(Data supplied):

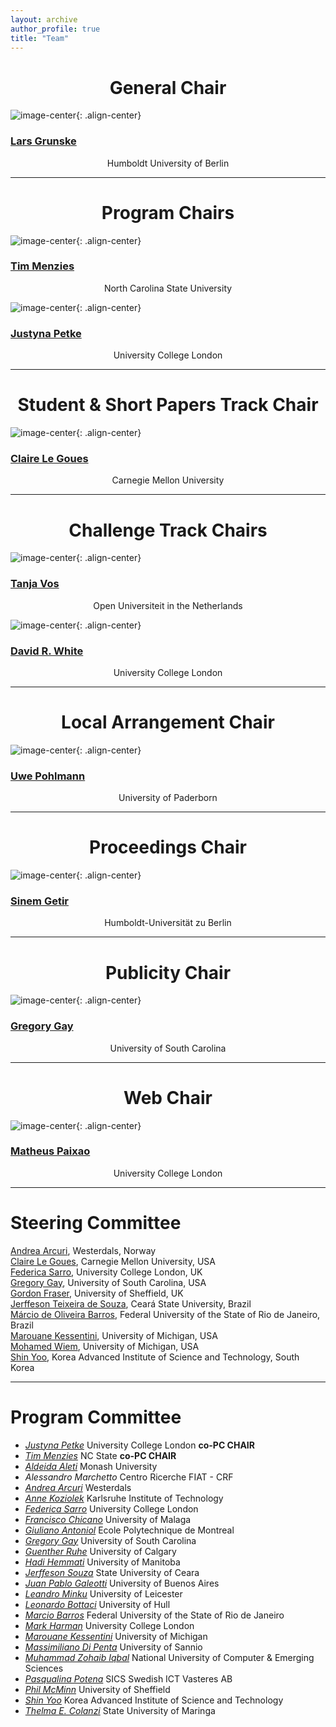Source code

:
 ```yaml
---
layout: archive
author_profile: true
title: "Team"
---
```


<link rel="stylesheet" href="../css/organization.css">

<h1 style="text-align: center;" markdown="1">General Chair</h1>

![image-center](/images/lars.jpg){: .align-center}
<h3 class="person" markdown="1"><a href="https://www.informatik.hu-berlin.de/de/Members/lars-grunske" target="_blank">Lars Grunske</a></h3>
<center>Humboldt University of Berlin</center>

---

<h1 style="text-align: center;" markdown="1">Program Chairs</h1>

![image-center](/images/tim.jpg){: .align-center}
<h3 class="person" markdown="1"><a href="http://menzies.us/" target="_blank">Tim Menzies</a></h3>
<center>North Carolina State University</center>

![image-center](/images/justyna.jpg){: .align-center}
<h3 class="person" markdown="1"><a href="http://www0.cs.ucl.ac.uk/staff/J.Petke/" target="_blank">Justyna Petke</a></h3>
<center>University College London</center>

---

<h1 style="text-align: center;" markdown="1">Student & Short Papers Track Chair</h1>

![image-center](/images/claire.jpg){: .align-center}
<h3 class="person" markdown="1"><a href="https://clairelegoues.com/" target="_blank">Claire Le Goues</a></h3>
<center>Carnegie Mellon University</center>

---

<h1 style="text-align: center;" markdown="1">Challenge Track Chairs</h1>

![image-center](/images/tanja.png){: .align-center}
<h3 class="person" markdown="1"><a href="http://tanjavos.com/" target="_blank">Tanja Vos</a></h3>
<center>Open Universiteit in the Netherlands</center>

![image-center](/images/david.jpg){: .align-center}
<h3 class="person" markdown="1"><a href="http://www.davidrwhite.co.uk/" target="_blank">David R. White</a></h3>
<center>University College London</center>

---

<h1 style="text-align: center;" markdown="1">Local Arrangement Chair</h1>

![image-center](/images/uwe.jpg){: .align-center}
<h3 class="person" markdown="1"><a href="https://www.hni.uni-paderborn.de/swt/mitarbeiter/130201625100101/" target="_blank">Uwe Pohlmann</a></h3>
<center>University of Paderborn</center>

---
<h1 style="text-align: center;" markdown="1">Proceedings Chair</h1>

![image-center](/images/sinem.jpg){: .align-center}
<h3 class="person" markdown="1"><a href="https://www.informatik.hu-berlin.de/de/institut/mitarbeiter/1689441" target="_blank">Sinem Getir</a></h3>
<center>Humboldt-Universität zu Berlin</center>

---

<h1 style="text-align: center;" markdown="1">Publicity Chair</h1>

![image-center](/images/gregory.jpg){: .align-center}
<h3 class="person" markdown="1"><a href="http://www.greggay.com/" target="_blank">Gregory Gay</a></h3>
<center>University of South Carolina</center>

---

<h1 style="text-align: center;" markdown="1">Web Chair</h1>

![image-center](/images/matheus.jpg){: .align-center}
<h3 class="person" markdown="1"><a href="http://www0.cs.ucl.ac.uk/staff/m.paixao/" target="_blank">Matheus Paixao</a></h3>
<center>University College London</center>

---

<h1 style="text-align: left;" markdown="1">Steering Committee</h1>

<a href="http://folk.uio.no/arcuri/" target="_blank">Andrea Arcuri</a>, Westerdals, Norway   
<a href="https://clairelegoues.com/" target="_blank">Claire Le Goues</a>, Carnegie Mellon University, USA   
<a href="http://www0.cs.ucl.ac.uk/staff/F.Sarro/" target="_blank">Federica Sarro</a>, University College London, UK  
<a href="http://www.greggay.com/" target="_blank">Gregory Gay</a>, University of South Carolina, USA  
<a href="http://staffwww.dcs.shef.ac.uk/people/G.Fraser/" target="_blank">Gordon Fraser</a>, University of Sheffield, UK   
<a href="http://goes.uece.br/en/team.html" target="_blank">Jerffeson Teixeira de Souza</a>, Ceará State University, Brazil    
<a href="http://www.uniriotec.br/~marcio.barros/" target="_blank">Márcio de Oliveira Barros</a>, Federal University of the State of Rio de Janeiro, Brazil   
<a href="http://www-personal.umd.umich.edu/~marouane/" target="_blank">Marouane Kessentini</a>, University of Michigan, USA                       
<a href="http://mkaouer.net/" target="_blank">Mohamed Wiem</a>, University of Michigan, USA                                  
<a href="http://coinse.kaist.ac.kr/members/shin.yoo/" target="_blank">Shin Yoo</a>, Korea Advanced Institute of Science and Technology, South Korea   

---

<h1 style="text-align: left;" markdown="1">Program Committee</h1>

<ul>
<li><em><a href="http://www0.cs.ucl.ac.uk/staff/J.Petke/" target="_blank">Justyna Petke</a></em> University College London <b>co-PC CHAIR</b></li>
<li><em><a href="http://menzies.us" target="_blank">Tim Menzies</a></em> NC State <b>co-PC CHAIR</b></li>
<li><em><a href="http://users.monash.edu.au/~aldeidaa/" target="_blank">Aldeida Aleti</a></em> Monash University</li>
<li><em>Alessandro Marchetto</em> Centro Ricerche FIAT - CRF</li>
<li><em><a href="http://folk.uio.no/arcuri/" target="_blank">Andrea Arcuri</a></em> Westerdals</li>
<li><em><a href="http://sdq.ipd.kit.edu/people/anne_koziolek/" target="_blank">Anne Koziolek</a></em> Karlsruhe Institute of Technology</li>
<li><em><a href="http://www0.cs.ucl.ac.uk/staff/F.Sarro/" target="_blank">Federica Sarro</a></em> University College London</li>
<li><em><a href="http://neo.lcc.uma.es/staff/francis/english/index_en.html" target="_blank">Francisco Chicano</a></em> University of Malaga</li>
<li><em><a href="http://www.antoniol.net/" target="_blank">Giuliano Antoniol</a></em> Ecole Polytechnique de Montreal</li>
<li><em><a href="http://www.greggay.com/" target="_blank">Gregory Gay</a></em> University of South Carolina</li>
<li><em><a href="http://ruhe.cpsc.ucalgary.ca/" target="_blank">Guenther Ruhe</a></em> University of Calgary</li>
<li><em><a href="http://sealab.cs.umanitoba.ca/?page_id=149" target="_blank">Hadi Hemmati</a></em> University of Manitoba</li>
<li><em><a href="http://goes.uece.br/en/team.html" target="_blank">Jerffeson Souza</a></em> State University of Ceara</li>
<li><em><a href="http://lafhis.dc.uba.ar/en/~jgaleotti" target="_blank">Juan Pablo Galeotti</a></em> University of Buenos Aires</li>
<li><em><a href="http://www.cs.le.ac.uk/people/llm11/" target="_blank">Leandro Minku</a></em> University of Leicester</li>
<li><em><a href="http://www2.hull.ac.uk/science/computer_science/our_staff/staff_profiles/len_bottaci.aspx" target="_blank">Leonardo Bottaci</a></em> University of Hull</li>
<li><em><a href="http://www.uniriotec.br/~marcio.barros/" target="_blank">Marcio Barros</a></em> Federal University of the State of Rio de Janeiro</li>
<li><em><a href="http://www0.cs.ucl.ac.uk/staff/mharman/" target="_blank">Mark Harman</a></em> University College London</li>
<li><em><a href="http://www-personal.umd.umich.edu/~marouane/" target="_blank">Marouane Kessentini</a></em> University of Michigan</li>
<li><em><a href="http://www.ing.unisannio.it/mdipenta/" target="_blank">Massimiliano Di Penta</a></em> University of Sannio</li>
<li><em><a href="http://isb.nu.edu.pk/zohaib/" target="_blank">Muhammad Zohaib Iqbal</a></em> National University of Computer & Emerging Sciences</li>
<li><em><a href="https://www.sics.se/people/pasqualina-potena" target="_blank">Pasqualina Potena</a></em> SICS Swedish ICT Vasteres AB</li>
<li><em><a href="http://mcminn.io/" target="_blank">Phil McMinn</a></em> University of Sheffield</li>
<li><em><a href="http://coinse.kaist.ac.kr/members/shin.yoo/" target="_blank">Shin Yoo</a></em> Korea Advanced Institute of Science and Technology</li>
<li><em><a href="http://www.din.uem.br/~teclopes/" target="_blank">Thelma E. Colanzi</a></em> State University of Maringa</li>
</ul>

(The problem):
Pictures do not belong in the copy. Please reproduce the entries above exactly otherwise.

(Written answer):
Source code

:
 ```yaml
---
layout: archive
author_profile: true
title: "Team"
---
```


<link rel="stylesheet" href="../css/organization.css">

<h1 style="text-align: center;" markdown="1">General Chair</h1>

![image-center](/images/lars.jpg){: .align-center}
<h3 class="person" markdown="1"><a href="https://www.informatik.hu-berlin.de/de/Members/lars-grunske" target="_blank">Lars Grunske</a></h3>
<center>Humboldt University of Berlin</center>

---

<h1 style="text-align: center;" markdown="1">Program Chairs</h1>

![image-center](/images/tim.jpg){: .align-center}
<h3 class="person" markdown="1"><a href="http://menzies.us/" target="_blank">Tim Menzies</a></h3>
<center>North Carolina State University</center>

![image-center](/images/justyna.jpg){: .align-center}
<h3 class="person" markdown="1"><a href="http://www0.cs.ucl.ac.uk/staff/J.Petke/" target="_blank">Justyna Petke</a></h3>
<center>University College London</center>

---

<h1 style="text-align: center;" markdown="1">Student & Short Papers Track Chair</h1>

![image-center](/images/claire.jpg){: .align-center}
<h3 class="person" markdown="1"><a href="https://clairelegoues.com/" target="_blank">Claire Le Goues</a></h3>
<center>Carnegie Mellon University</center>

---

<h1 style="text-align: center;" markdown="1">Challenge Track Chairs</h1>

![image-center](/images/tanja.png){: .align-center}
<h3 class="person" markdown="1"><a href="http://tanjavos.com/" target="_blank">Tanja Vos</a></h3>
<center>Open Universiteit in the Netherlands</center>

![image-center](/images/david.jpg){: .align-center}
<h3 class="person" markdown="1"><a href="http://www.davidrwhite.co.uk/" target="_blank">David R. White</a></h3>
<center>University College London</center>

---

<h1 style="text-align: center;" markdown="1">Local Arrangement Chair</h1>

![image-center](/images/uwe.jpg){: .align-center}
<h3 class="person" markdown="1"><a href="https://www.hni.uni-paderborn.de/swt/mitarbeiter/130201625100101/" target="_blank">Uwe Pohlmann</a></h3>
<center>University of Paderborn</center>

---
<h1 style="text-align: center;" markdown="1">Proceedings Chair</h1>

![image-center](/images/sinem.jpg){: .align-center}
<h3 class="person" markdown="1"><a href="https://www.informatik.hu-berlin.de/de/institut/mitarbeiter/1689441" target="_blank">Sinem Getir</a></h3>
<center>Humboldt-Universität zu Berlin</center>

---

<h1 style="text-align: center;" markdown="1">Publicity Chair</h1>

![image-center](/images/gregory.jpg){: .align-center}
<h3 class="person" markdown="1"><a href="http://www.greggay.com/" target="_blank">Gregory Gay</a></h3>
<center>University of South Carolina</center>

---

<h1 style="text-align: center;" markdown="1">Web Chair</h1>

![image-center](/images/matheus.jpg){: .align-center}
<h3 class="person" markdown="1"><a href="http://www0.cs.ucl.ac.uk/staff/m.paixao/" target="_blank">Matheus Paixao</a></h3>
<center>University College London</center>

---

<h1 style="text-align: left;" markdown="1">Steering Committee</h1>

<a href="http://folk.uio.no/arcuri/" target="_blank">Andrea Arcuri</a>, Westerdals, Norway   
<a href="https://clairelegoues.com/" target="_blank">Claire Le Goues</a>, Carnegie Mellon University, USA   
<a href="http://www0.cs.ucl.ac.uk/staff/F.Sarro/" target="_blank">Federica Sarro</a>, University College London, UK  
<a href="http://www.greggay.com/" target="_blank">Gregory Gay</a>, University of South Carolina, USA  
<a href="http://staffwww.dcs.shef.ac.uk/people/G.Fraser/" target="_blank">Gordon Fraser</a>, University of Sheffield, UK   
<a href="http://goes.uece.br/en/team.html" target="_blank">Jerffeson Teixeira de Souza</a>, Ceará State University, Brazil    
<a href="http://www.uniriotec.br/~marcio.barros/" target="_blank">Márcio de Oliveira Barros</a>, Federal University of the State of Rio de Janeiro, Brazil   
<a href="http://www-personal.umd.umich.edu/~marouane/" target="_blank">Marouane Kessentini</a>, University of Michigan, USA                       
<a href="http://mkaouer.net/" target="_blank">Mohamed Wiem</a>, University of Michigan, USA                                  
<a href="http://coinse.kaist.ac.kr/members/shin.yoo/" target="_blank">Shin Yoo</a>, Korea Advanced Institute of Science and Technology, South Korea   

---

<h1 style="text-align: left;" markdown="1">Program Committee</h1>

<ul>
<li><em><a href="http://www0.cs.ucl.ac.uk/staff/J.Petke/" target="_blank">Justyna Petke</a></em> University College London <b>co-PC CHAIR</b></li>
<li><em><a href="http://menzies.us" target="_blank">Tim Menzies</a></em> NC State <b>co-PC CHAIR</b></li>
<li><em><a href="http://users.monash.edu.au/~aldeidaa/" target="_blank">Aldeida Aleti</a></em> Monash University</li>
<li><em>Alessandro Marchetto</em> Centro Ricerche FIAT - CRF</li>
<li><em><a href="http://folk.uio.no/arcuri/" target="_blank">Andrea Arcuri</a></em> Westerdals</li>
<li><em><a href="http://sdq.ipd.kit.edu/people/anne_koziolek/" target="_blank">Anne Koziolek</a></em> Karlsruhe Institute of Technology</li>
<li><em><a href="http://www0.cs.ucl.ac.uk/staff/F.Sarro/" target="_blank">Federica Sarro</a></em> University College London</li>
<li><em><a href="http://neo.lcc.uma.es/staff/francis/english/index_en.html" target="_blank">Francisco Chicano</a></em> University of Malaga</li>
<li><em><a href="http://www.antoniol.net/" target="_blank">Giuliano Antoniol</a></em> Ecole Polytechnique de Montreal</li>
<li><em><a href="http://www.greggay.com/" target="_blank">Gregory Gay</a></em> University of South Carolina</li>
<li><em><a href="http://ruhe.cpsc.ucalgary.ca/" target="_blank">Guenther Ruhe</a></em> University of Calgary</li>
<li><em><a href="http://sealab.cs.umanitoba.ca/?page_id=149" target="_blank">Hadi Hemmati</a></em> University of Manitoba</li>
<li><em><a href="http://goes.uece.br/en/team.html" target="_blank">Jerffeson Souza</a></em> State University of Ceara</li>
<li><em><a href="http://lafhis.dc.uba.ar/en/~jgaleotti" target="_blank">Juan Pablo Galeotti</a></em> University of Buenos Aires</li>
<li><em><a href="http://www.cs.le.ac.uk/people/llm11/" target="_blank">Leandro Minku</a></em> University of Leicester</li>
<li><em><a href="http://www2.hull.ac.uk/science/computer_science/our_staff/staff_profiles/len_bottaci.aspx" target="_blank">Leonardo Bottaci</a></em> University of Hull</li>
<li><em><a href="http://www.uniriotec.br/~marcio.barros/" target="_blank">Marcio Barros</a></em> Federal University of the State of Rio de Janeiro</li>
<li><em><a href="http://www0.cs.ucl.ac.uk/staff/mharman/" target="_blank">Mark Harman</a></em> University College London</li>
<li><em><a href="http://www-personal.umd.umich.edu/~marouane/" target="_blank">Marouane Kessentini</a></em> University of Michigan</li>
<li><em><a href="http://www.ing.unisannio.it/mdipenta/" target="_blank">Massimiliano Di Penta</a></em> University of Sannio</li>
<li><em><a href="http://isb.nu.edu.pk/zohaib/" target="_blank">Muhammad Zohaib Iqbal</a></em> National University of Computer & Emerging Sciences</li>
<li><em><a href="https://www.sics.se/people/pasqualina-potena" target="_blank">Pasqualina Potena</a></em> SICS Swedish ICT Vasteres AB</li>
<li><em><a href="http://mcminn.io/" target="_blank">Phil McMinn</a></em> University of Sheffield</li>
<li><em><a href="http://coinse.kaist.ac.kr/members/shin.yoo/" target="_blank">Shin Yoo</a></em> Korea Advanced Institute of Science and Technology</li>
<li><em><a href="http://www.din.uem.br/~teclopes/" target="_blank">Thelma E. Colanzi</a></em> State University of Maringa</li>
</ul>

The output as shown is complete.